As he turned the page absently, his eyes alighted upon the long article about the murders and the series of symbols. He read the first two or three lines and, alarmed, wary, looked at me.

“You knew all about it yesterday, didn’t you? How long have these murders been going on?” he asked.

I said that the first one occurred almost a month ago, but that the police had only now decided to reveal the symbols.

“And what is Seldom’s part in all this?”

“The notes after each murder are addressed to him. The second message, with the symbol of the fish, appeared here, stuck to the revolving door at the entrance.”

“Ah, yes, I remember a small disturbance that morning. I saw the police, but I thought someone had broken a window.”

He went back to the newspaper and finished reading the article.

“But Seldom’s name doesn’t appear anywhere here.”

“The police don’t want to reveal that the three messages have been addressed to him.”

He looked at me again but his expression had changed: he now seemed amused.

“So someone is playing cat and mouse with the great Seldom.
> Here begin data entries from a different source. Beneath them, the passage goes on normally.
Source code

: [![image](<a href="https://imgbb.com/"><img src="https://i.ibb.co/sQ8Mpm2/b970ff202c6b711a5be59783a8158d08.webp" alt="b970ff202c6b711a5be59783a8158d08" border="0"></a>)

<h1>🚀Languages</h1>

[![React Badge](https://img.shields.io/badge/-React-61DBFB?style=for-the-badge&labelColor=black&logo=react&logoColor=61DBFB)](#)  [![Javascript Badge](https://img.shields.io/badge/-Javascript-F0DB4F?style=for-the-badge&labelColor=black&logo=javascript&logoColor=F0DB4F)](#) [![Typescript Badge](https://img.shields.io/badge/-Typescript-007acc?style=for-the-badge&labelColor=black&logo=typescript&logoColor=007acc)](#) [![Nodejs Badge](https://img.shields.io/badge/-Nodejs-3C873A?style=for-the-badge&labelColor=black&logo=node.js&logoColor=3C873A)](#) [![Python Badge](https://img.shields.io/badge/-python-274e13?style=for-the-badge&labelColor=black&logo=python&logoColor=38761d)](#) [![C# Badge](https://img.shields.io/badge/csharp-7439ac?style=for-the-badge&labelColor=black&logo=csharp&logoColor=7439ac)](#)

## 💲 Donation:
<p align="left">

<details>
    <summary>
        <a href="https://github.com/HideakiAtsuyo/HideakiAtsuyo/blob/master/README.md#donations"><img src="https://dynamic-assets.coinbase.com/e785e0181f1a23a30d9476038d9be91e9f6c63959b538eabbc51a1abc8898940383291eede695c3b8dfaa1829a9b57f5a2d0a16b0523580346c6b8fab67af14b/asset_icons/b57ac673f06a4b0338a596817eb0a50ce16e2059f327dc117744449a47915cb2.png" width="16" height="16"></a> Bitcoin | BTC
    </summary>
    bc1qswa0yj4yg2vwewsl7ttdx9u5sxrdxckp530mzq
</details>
Perhaps there is divine justice after all. Dispensed by a mathematician god, of course,” he said mysteriously. “What do you imagine the fourth murder will be like?” he asked. “A death in keeping with the ancient solemnity of the tetraktys?” He looked around as if searching for inspiration. “I seem to remember that Seldom liked bowling, at least at one time,” he said. “The game wasn’t very well known in Russia then. In his lecture, he compared the points of the tetraktys to the layout of the pins at the start of a game. And there’s a shot where you knock down all ten pins on the first ball.”

“Strike,” I said.

“Yes, exactly. Isn’t that a magnificent word?” And he repeated it in his strong Russian accent, smiling strangely, as if he was picturing an implacable ball and heads rolling. “Strike!”

Nineteen

By five o’clock I’d finished the first draft of my report. Before leaving the office I checked my e-mail again. There was a short message from Seldom asking me to meet him at Merton after his seminar, if I was free. I’d have to hurry to get there on time. I climbed the small staircase that led to the classrooms and, peering through the glass door, saw him discussing a problem on the blackboard with two students who had stayed behind.

The students left and he motioned for me to enter. While he put away his notes, he pointed to a circle drawn on the board and said:

“We were discussing Nicholas of Cusa’s geometrical metaphor-the truth as a circumference and human attempts to approach it as a series of inscribed polygons, with more and more sides, coming close in the end to a circular form. It’s an optimistic metaphor, because successive stages enable one to sense the final figure. There is, however, another possibility, one that my students still aren’t aware of and which is much more discouraging.” Beside the circle he quickly drew an irregular figure with numerous points and clefts. “Suppose for a moment that the truth was the shape, say, of an island like Britain, with a very irregular coastline, with endless projections and inlets. This time, when you try to approximate the figure by means of polygons, you encounter Mandelbrot’s paradox. The edge remains elusive, breaking up at each new attempt into ever more projections and inlets, and human efforts to determine it simply never arrive at a final figure. Similarly, the truth may not yield to the series of human approximations. What does this remind you of?”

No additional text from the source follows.